Such determination shall be made (i) by the board of directors by a majority
vote of a quorum consisting of directors who were not parties to such action,
suit or proceeding, (ii) if such a quorum is not obtainable, or, even if
obtainable a quorum of disinterested directors so directs, by independent legal
counsel in a written opinion, or (iii) by the shareholders. To the extent,
however, that a director, officer, trustee, employee or agent of the Corporation
has been successful on the merits or otherwise in defense of any action, suit or
proceeding described above, or in defense of any claim, issue or matter therein,
he shall be indemnified against expenses (including attorneys' fees) actually
and reasonably incurred by him in connection therewith, without the necessity of
authorization in the specific case. No director, officer, trustee, employee or
agent of the Corporation shall be entitled to indemnification in connection with
any action, suit or proceeding voluntarily initiated by such person unless the
action, suit or proceeding was authorized by a majority of the entire board of
directors.

     Section 4.  Good Faith Defined. For purposes of any determination under
                 ------------------
Section 3 of this Article IX, a person shall be deemed to have acted in good
faith and in a manner he reasonably believed to be in or not opposed to the best
interests of the Corporation, or, with respect to any criminal action or
proceeding, to have had no reasonable cause to believe his conduct was unlawful,
if his action is based on the records or books of account of the Corporation or
another enterprise, or on information supplied to him by the officers of the
Corporation or another enterprise in the course of their duties, or on the
advice of legal counsel for the Corporation or another enterprise or on
information or records given or reports made to the Corporation or another
enterprise by an independent certified public accountant or by an appraiser or
other expert selected with reasonable care by the Corporation or another
enterprise. The term "another enterprise" as used in this Section 4 shall mean
any other corporation or any association, partnership, joint venture, trust or
other enterprise of which such person is or was serving at the request of the
Corporation as a director, officer, trustee, employee or agent. The provisions
of this Section 4 shall not be deemed to be exclusive or to limit in any way the
circumstances in which a person may be deemed to have met the applicable
standards of conduct set forth in Sections 1 or 2 of this Article IX, as the
case may be.

     Section 5.  Indemnification by a Court. Notwithstanding any contrary
                 --------------------------
determination in the specific case under Section 3 

                                    - 19 -

 
of this Article IX, and not withstanding the absence of any determination
thereunder, any director, officer, trustee, employee or agent may apply to any
court of competent jurisdiction in the State of Delaware for indemnification to
the extent otherwise permissible under Sections 1 and 2 of this Article IX. The
basis of such indemnification by a court shall be a determination by such court
that indemnification of the director, officer, trustee, employee or agent is
proper in the circumstances because he has met the applicable standards of
conduct set forth in Sections 1 and 2 of this Article IX, as the case may be.
Notice of any application for indemnification pursuant to this Section 5 shall
be given to the Corporation promptly upon the filing of such application.
Notwithstanding any of the foregoing, unless otherwise required by law, no
director, officer, trustee, employee or agent of the Corporation shall be
entitled to indemnification in connection with any action, suit or proceeding
voluntarily initiated by such person unless the action, suit or proceeding was
authorized by a majority of the entire board of directors.
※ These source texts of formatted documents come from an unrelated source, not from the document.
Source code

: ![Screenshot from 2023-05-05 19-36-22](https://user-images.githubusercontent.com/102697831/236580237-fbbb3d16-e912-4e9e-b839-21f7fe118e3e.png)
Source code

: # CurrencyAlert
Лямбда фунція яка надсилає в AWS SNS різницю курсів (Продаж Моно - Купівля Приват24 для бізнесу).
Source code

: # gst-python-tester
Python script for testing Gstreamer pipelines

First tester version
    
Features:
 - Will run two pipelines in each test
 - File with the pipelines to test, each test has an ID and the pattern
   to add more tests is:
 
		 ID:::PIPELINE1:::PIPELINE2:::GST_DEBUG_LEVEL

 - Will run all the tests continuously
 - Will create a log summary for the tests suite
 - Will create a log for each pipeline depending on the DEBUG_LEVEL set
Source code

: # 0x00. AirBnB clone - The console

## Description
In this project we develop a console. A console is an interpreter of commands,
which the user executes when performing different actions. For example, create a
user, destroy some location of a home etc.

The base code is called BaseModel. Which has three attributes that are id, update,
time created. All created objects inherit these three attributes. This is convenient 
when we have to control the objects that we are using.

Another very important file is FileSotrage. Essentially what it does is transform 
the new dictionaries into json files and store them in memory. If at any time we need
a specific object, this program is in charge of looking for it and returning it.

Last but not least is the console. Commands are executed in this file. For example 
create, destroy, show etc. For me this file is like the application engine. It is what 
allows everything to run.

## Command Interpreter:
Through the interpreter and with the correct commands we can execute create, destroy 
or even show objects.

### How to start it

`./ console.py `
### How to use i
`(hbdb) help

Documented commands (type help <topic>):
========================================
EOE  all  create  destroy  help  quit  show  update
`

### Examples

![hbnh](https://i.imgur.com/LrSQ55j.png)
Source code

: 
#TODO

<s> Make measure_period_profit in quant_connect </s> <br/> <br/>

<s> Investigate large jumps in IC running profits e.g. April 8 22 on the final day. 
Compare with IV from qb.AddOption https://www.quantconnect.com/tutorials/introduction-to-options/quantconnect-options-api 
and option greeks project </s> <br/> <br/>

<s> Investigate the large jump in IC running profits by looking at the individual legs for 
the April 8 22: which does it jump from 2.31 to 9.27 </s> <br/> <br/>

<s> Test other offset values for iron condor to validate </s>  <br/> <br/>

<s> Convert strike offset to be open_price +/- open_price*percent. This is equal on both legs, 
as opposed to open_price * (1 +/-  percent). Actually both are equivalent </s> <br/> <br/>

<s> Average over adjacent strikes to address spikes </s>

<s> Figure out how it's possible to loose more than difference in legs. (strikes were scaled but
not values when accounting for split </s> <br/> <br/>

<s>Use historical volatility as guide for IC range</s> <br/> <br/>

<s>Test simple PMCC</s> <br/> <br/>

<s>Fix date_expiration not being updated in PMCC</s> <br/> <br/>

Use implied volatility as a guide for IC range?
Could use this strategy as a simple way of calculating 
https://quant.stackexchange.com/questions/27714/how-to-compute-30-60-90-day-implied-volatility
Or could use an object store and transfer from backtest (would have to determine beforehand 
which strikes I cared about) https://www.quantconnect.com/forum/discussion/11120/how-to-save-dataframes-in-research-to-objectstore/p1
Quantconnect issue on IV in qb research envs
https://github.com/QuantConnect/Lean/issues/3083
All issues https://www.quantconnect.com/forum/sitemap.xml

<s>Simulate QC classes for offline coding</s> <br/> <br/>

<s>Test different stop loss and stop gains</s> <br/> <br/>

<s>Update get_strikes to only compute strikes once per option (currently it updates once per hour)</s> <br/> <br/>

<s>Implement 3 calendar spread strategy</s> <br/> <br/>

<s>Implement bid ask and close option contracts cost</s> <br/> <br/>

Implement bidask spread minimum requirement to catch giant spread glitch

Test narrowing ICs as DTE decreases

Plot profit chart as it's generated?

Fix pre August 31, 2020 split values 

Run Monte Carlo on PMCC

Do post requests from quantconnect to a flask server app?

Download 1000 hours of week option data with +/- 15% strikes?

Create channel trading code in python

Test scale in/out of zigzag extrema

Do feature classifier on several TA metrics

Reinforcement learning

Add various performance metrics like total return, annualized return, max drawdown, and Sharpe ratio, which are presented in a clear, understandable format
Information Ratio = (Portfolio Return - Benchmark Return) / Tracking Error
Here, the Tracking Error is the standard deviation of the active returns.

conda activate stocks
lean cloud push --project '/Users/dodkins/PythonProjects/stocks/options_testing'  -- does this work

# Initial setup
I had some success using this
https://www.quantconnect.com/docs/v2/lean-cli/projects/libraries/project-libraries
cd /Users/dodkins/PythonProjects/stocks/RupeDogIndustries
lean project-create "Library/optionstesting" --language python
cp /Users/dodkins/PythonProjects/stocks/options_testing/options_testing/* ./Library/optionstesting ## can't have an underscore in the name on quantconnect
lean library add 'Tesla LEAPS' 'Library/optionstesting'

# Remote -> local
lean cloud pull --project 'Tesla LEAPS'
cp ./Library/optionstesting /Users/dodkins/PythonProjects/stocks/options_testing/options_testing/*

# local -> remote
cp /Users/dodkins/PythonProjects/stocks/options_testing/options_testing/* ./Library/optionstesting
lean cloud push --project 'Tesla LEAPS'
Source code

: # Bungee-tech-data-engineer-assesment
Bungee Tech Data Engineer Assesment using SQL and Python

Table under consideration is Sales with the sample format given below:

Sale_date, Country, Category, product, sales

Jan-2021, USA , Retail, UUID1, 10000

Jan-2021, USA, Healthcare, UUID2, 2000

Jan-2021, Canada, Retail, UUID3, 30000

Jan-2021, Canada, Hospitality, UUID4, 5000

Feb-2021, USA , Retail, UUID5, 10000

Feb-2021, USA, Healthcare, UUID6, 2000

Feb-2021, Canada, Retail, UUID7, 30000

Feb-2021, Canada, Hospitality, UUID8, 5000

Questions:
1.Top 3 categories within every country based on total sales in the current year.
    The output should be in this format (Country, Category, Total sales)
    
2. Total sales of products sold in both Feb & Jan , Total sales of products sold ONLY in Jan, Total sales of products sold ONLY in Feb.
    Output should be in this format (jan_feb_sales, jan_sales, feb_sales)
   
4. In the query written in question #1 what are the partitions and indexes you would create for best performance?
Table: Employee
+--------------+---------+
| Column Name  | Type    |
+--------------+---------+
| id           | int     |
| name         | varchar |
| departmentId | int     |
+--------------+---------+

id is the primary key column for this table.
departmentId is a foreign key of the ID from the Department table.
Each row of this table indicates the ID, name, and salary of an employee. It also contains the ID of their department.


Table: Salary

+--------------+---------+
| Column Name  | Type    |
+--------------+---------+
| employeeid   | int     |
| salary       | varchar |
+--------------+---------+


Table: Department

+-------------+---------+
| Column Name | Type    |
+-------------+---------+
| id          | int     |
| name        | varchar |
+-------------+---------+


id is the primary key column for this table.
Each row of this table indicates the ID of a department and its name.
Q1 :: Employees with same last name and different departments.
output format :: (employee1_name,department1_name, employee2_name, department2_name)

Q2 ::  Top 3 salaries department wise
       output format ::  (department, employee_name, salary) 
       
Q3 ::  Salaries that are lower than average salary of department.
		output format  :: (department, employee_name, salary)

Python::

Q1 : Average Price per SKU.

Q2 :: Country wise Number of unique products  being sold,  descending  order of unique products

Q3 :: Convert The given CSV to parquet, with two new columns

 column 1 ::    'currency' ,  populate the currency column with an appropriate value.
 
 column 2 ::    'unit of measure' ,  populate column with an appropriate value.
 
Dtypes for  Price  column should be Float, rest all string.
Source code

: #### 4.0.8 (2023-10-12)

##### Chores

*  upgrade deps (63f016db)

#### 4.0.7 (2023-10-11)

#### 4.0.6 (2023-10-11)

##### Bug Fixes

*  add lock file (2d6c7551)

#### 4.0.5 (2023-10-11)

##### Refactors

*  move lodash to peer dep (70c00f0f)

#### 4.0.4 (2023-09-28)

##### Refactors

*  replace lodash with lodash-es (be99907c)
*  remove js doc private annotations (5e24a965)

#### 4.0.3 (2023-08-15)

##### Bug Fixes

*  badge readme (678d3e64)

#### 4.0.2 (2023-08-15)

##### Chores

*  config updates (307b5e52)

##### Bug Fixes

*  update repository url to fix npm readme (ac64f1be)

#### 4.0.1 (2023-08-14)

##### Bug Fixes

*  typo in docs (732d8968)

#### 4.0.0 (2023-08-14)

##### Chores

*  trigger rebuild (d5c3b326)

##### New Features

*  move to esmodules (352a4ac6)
     Section 6.  Expenses Payable in Advance. Expenses incurred in connection
                 ---------------------------
with a threatened or pending action, suit or proceeding may be paid by the
Corporation in advance of the final disposition of such action, suit or
proceeding upon receipt of an undertaking by or on behalf of the director,
officer, trustee, employee or agent to repay such amount if it shall be
determined that he is not entitled to be indemnified by the Corporation as
authorized in this Article IX.

     Section 7.  Contract and Non-exclusivity. The indemnification provided by
                 ----------------------------
this Article IX shall be deemed to be a contract between the Corporation and
each director, officer, employee and agent who serves in such capacity at any
time while this Article IX is in effect, and any repeal or modification thereof
shall not affect any rights or obligations then existing with respect to any
state of facts then or theretofore existing or any action, suit or proceeding
theretofore or thereafter existing or any action, suit or proceeding theretofore
or thereafter brought based in whole or in part upon any such state of facts.
Further, the indemnification and/or advancement of expenses provided by, or
granted pursuant to, this Article IX shall not be deemed exclusive of any other
rights to which those seeking indemnification and/or advancement of expenses may
be entitled under any certificate of incorporation, bylaw, agreement, contract,
vote of shareholders or disinterested directors or pursuant to the direction
(howsoever embodied) of any court of competent jurisdiction or otherwise, both
as to action in his official capacity and as to action in another capacity while
holding such office, it being the policy of the Corporation that, subject to the
limitation in Section 3 of this Article IX concerning voluntary initiation of
actions, suits or 

                                    - 20 -
 

 
proceedings, indemnification of the persons specified in Section 1 and 2 of this
Article IX shall be made to the fullest extent permitted by law. The provisions
of this Article IX shall not be deemed to preclude the indemnification of any
person who is not specified in Sections 1 or 2 of this Article IX but whom the
Corporation has the power or obligation to indemnify under the provisions of the
law of the State of Delaware.

     Section 8.  Insurance. The Corporation may purchase and maintain insurance
                 ---------
on behalf of any person who is or was a director, officer, trustee, employee or
agent of the Corporation, or is or was serving at the request of the Corporation
as a director, officer, trustee, employee or agent of another corporation,
association, partnership, joint venture, trust or other enterprise against any
liability asserted against him and incurred by him in any such capacity, or
arising out of his statute as such, whether or not the Corporation would have
the power or the obligation to indemnify him against such liability under the
provisions of this Article IX.

     Section 9.  Meaning of "Corporation" for Purposes of Article IX. For
                 ---------------------------------------------------
purposes of this Article IX, references to "the Corporation" shall include, in
addition to the resulting corporation, any constituent corporation (including
any constituent of a constituent) absorbed in a consolidation or merger which,
if its separate existence had continued, would have had power and authority to
indemnify its directors, officers and employees or agents, so that any person
who is or was a director, officer, employee or agent of such constituent
corporation, or is or was serving at the request of such constituent corporation
as a director, officer, employee or agent of another corporation, association,
partnership, joint venture, trust or other enterprise, shall stand in the same
position under the provisions of this Article IX with respect to the resulting
or surviving corporation as he would have with respect to such constituent
corporation if its separate existence had continued.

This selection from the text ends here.